You’ve worked hard throughout your career. Now, in your 50s or 60s, retirement is coming into view. You know you should maximize your IRA or 401(k) contributions. Or perhaps you’re already retired and coming to appreciate the importance of making your nest egg last.
But now your children or grandchildren are touring colleges and sending out applications. You desperately want to help them start their adult lives financially strong, without the burden of massive student loans.
And maybe you’re starting to wonder — or perhaps you’ve been asked — if you should cut back on saving for retirement or even dip into IRA or 401(k) funds to pay their college bills.
You’re far from alone. Two-thirds of parents of adult children polled for a March 2023 Bankrate survey reported making financial sacrifices for their kids ages 18 and up. About half reported dipping into retirement or emergency savings, one in five significantly so.

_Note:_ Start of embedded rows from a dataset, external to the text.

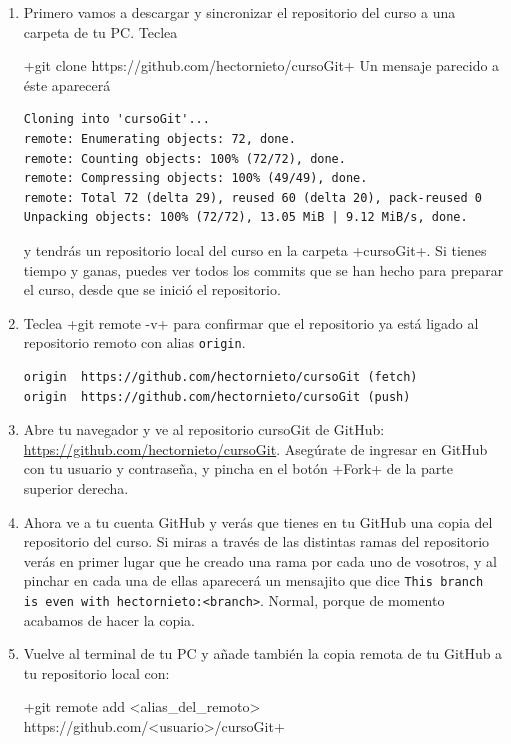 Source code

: \documentclass[a5paper,10pt]{article}
\begin{document}
  \begin{enumerate}
   \item Primero vamos a descargar y sincronizar el repositorio del curso a una carpeta de tu PC. Teclea
   
   \cverb+git clone https://github.com/hectornieto/cursoGit+
   Un mensaje parecido a éste aparecerá 
   
   \begin{lstlisting}[style=custom]
Cloning into 'cursoGit'...
remote: Enumerating objects: 72, done.
remote: Counting objects: 100% (72/72), done.
remote: Compressing objects: 100% (49/49), done.
remote: Total 72 (delta 29), reused 60 (delta 20), pack-reused 0
Unpacking objects: 100% (72/72), 13.05 MiB | 9.12 MiB/s, done.
   \end{lstlisting}
   y tendrás un repositorio local del curso en la carpeta \cverb+cursoGit+. Si tienes tiempo y ganas, puedes ver todos los commits que se han hecho para preparar el curso, desde que se inició el repositorio.
   
   \item Teclea \cverb+git remote -v+ para confirmar que el repositorio ya está ligado al repositorio remoto con alias \verb+origin+.
   
   \begin{lstlisting}[style=custom]
origin	https://github.com/hectornieto/cursoGit (fetch)
origin	https://github.com/hectornieto/cursoGit (push)
   \end{lstlisting}
   
   \item Abre tu navegador y ve al repositorio cursoGit de GitHub: \url{https://github.com/hectornieto/cursoGit}. Asegúrate de ingresar en GitHub con tu usuario y contraseña, y pincha en el botón \cverb+Fork+ de la parte superior derecha.
   
   \item Ahora ve a tu cuenta GitHub y verás que tienes en tu GitHub una copia del repositorio del curso. Si miras a través de las distintas ramas del repositorio verás en primer lugar que he creado una rama por cada uno de vosotros, y al pinchar en cada una de ellas aparecerá un mensajito que dice \verb+This branch is even with hectornieto:<branch>+. Normal, porque de momento acabamos de hacer la copia.
   
   \item Vuelve al terminal de tu PC y añade también la copia remota de tu GitHub a tu repositorio local con:
   
   \hspace{-3cm}\cverb+git remote add <alias_del_remoto> https://github.com/<usuario>/cursoGit+
   

\end{enumerate}
\end{document}
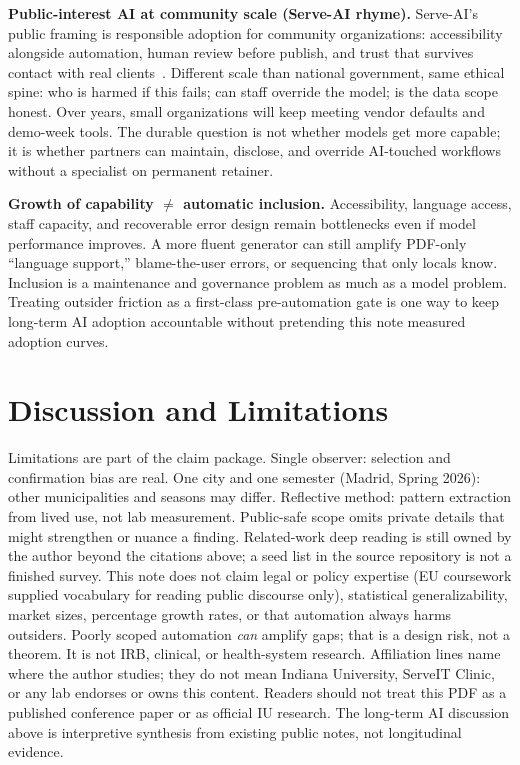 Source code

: \documentclass[10pt,twocolumn]{article}
\begin{document}
\textbf{Public-interest AI at community scale (Serve-AI rhyme).} Serve-AI's
public framing is responsible adoption for community organizations:
accessibility alongside automation, human review before publish, and trust that
survives contact with real clients~\cite{serveai}. Different scale than national
government, same ethical spine: who is harmed if this fails; can staff override
the model; is the data scope honest. Over years, small organizations will keep
meeting vendor defaults and demo-week tools. The durable question is not whether
models get more capable; it is whether partners can maintain, disclose, and
override AI-touched workflows without a specialist on permanent retainer.

\textbf{Growth of capability $\neq$ automatic inclusion.} Accessibility,
language access, staff capacity, and recoverable error design remain
bottlenecks even if model performance improves. A more fluent generator can
still amplify PDF-only ``language support,'' blame-the-user errors, or
sequencing that only locals know. Inclusion is a maintenance and governance
problem as much as a model problem. Treating outsider friction as a first-class
pre-automation gate is one way to keep long-term AI adoption accountable without
pretending this note measured adoption curves.

\section{Discussion and Limitations}
Limitations are part of the claim package. Single observer: selection and
confirmation bias are real. One city and one semester (Madrid, Spring 2026):
other municipalities and seasons may differ. Reflective method: pattern
extraction from lived use, not lab measurement. Public-safe scope omits private
details that might strengthen or nuance a finding. Related-work deep reading is
still owned by the author beyond the citations above; a seed list in the source
repository is not a finished survey. This note does not claim legal or policy
expertise (EU coursework supplied vocabulary for reading public discourse only),
statistical generalizability, market sizes, percentage growth rates, or that
automation always harms outsiders. Poorly scoped automation \emph{can} amplify
gaps; that is a design risk, not a theorem. It is not IRB, clinical, or
health-system research. Affiliation lines name where the author studies; they do
not mean Indiana University, ServeIT Clinic, or any lab endorses or owns this
content. Readers should not treat this PDF as a published conference paper or as
official IU research. The long-term AI discussion above is interpretive synthesis
from existing public notes, not longitudinal evidence.
\end{document}
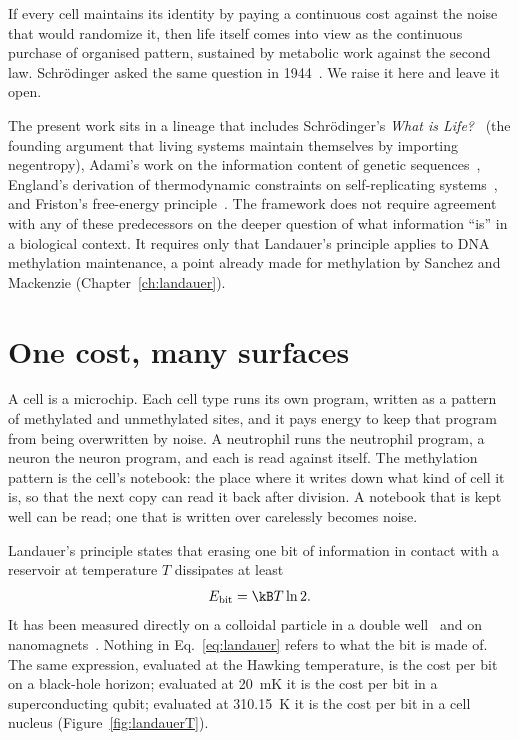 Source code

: If every cell maintains its identity by paying a continuous cost against the noise that would randomize it, then life itself comes into view
as the continuous purchase of organised pattern, sustained by metabolic work against the second law. Schr\"odinger asked the same question in
1944~\cite{SchrodingerWhatIsLife}. We raise it here and leave it open. \interp

The present work sits in a lineage that includes Schr\"odinger's \emph{What is Life?}~\cite{SchrodingerWhatIsLife} (the
founding argument that living systems maintain themselves by importing negentropy), Adami's work on the information content
of genetic sequences~\cite{Adami2002}, England's derivation of thermodynamic constraints on self-replicating
systems~\cite{England2013}, and Friston's free-energy principle~\cite{Friston2010}. The framework does not require agreement
with any of these predecessors on the deeper question of what information ``is'' in a biological context. It requires only
that Landauer's principle applies to DNA methylation maintenance, a point already made for methylation by Sanchez and
Mackenzie (Chapter~\ref{ch:landauer}). \interp

\section{One cost, many surfaces}

A cell is a microchip. Each cell type runs its own program, written as a pattern of methylated and unmethylated sites, and it pays energy
to keep that program from being overwritten by noise. A neutrophil runs the neutrophil program, a neuron the neuron program, and each is read
against itself. The methylation pattern is the cell's notebook: the place where it writes down what kind of cell it is, so that the next copy
can read it back after division. A notebook that is kept well can be read; one that is written over carelessly becomes noise. \analogy


Landauer's principle states that erasing one bit of information in contact with a reservoir at
temperature $T$ dissipates at least~\cite{Landauer1961,Bennett1982}
\begin{equation}
  E_{\mathrm{bit}}=\kB T\ln 2 .
  \label{eq:landauer}
\end{equation}
It has been measured directly on a colloidal particle in a double well~\cite{Berut2012} and on
nanomagnets~\cite{Hong2016}. \observed{} Nothing in Eq.~\eqref{eq:landauer} refers to what the bit is made of.
The same expression, evaluated at the Hawking temperature, is the cost per bit on a black-hole
horizon; evaluated at 20~mK it is the cost per bit in a superconducting qubit; evaluated at
310.15~K it is the cost per bit in a cell nucleus (Figure~\ref{fig:landauerT}).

The heart wants to help. According to a July 2023 survey by personal finance website WalletHub, 72 percent of U.S. parents say their children’s education is worth going into debt for.
But if it’s a choice between going into debt to pay for your kids’ school and safeguarding your retirement security, consult your head as well. The stakes are high, and the consequences can be lasting.
“Whether it’s your children or grandchildren, take care of yourself first,” advises Roger Whitney, a certified financial planner (CFP) and host of The Retirement Answer Man podcast. “If you don’t do that, you’re just going to wind up being a burden to them later.”
Here are four things to think about in weighing whether to reduce or forgo saving to cover kids’ college costs.
1. You have less time to recoup the costs
Your college-age children or grandkids have their entire working lives in front of them and decades to earn, and save, before they retire. Your window for both generating income and saving money is getting smaller, if it hasn’t already closed.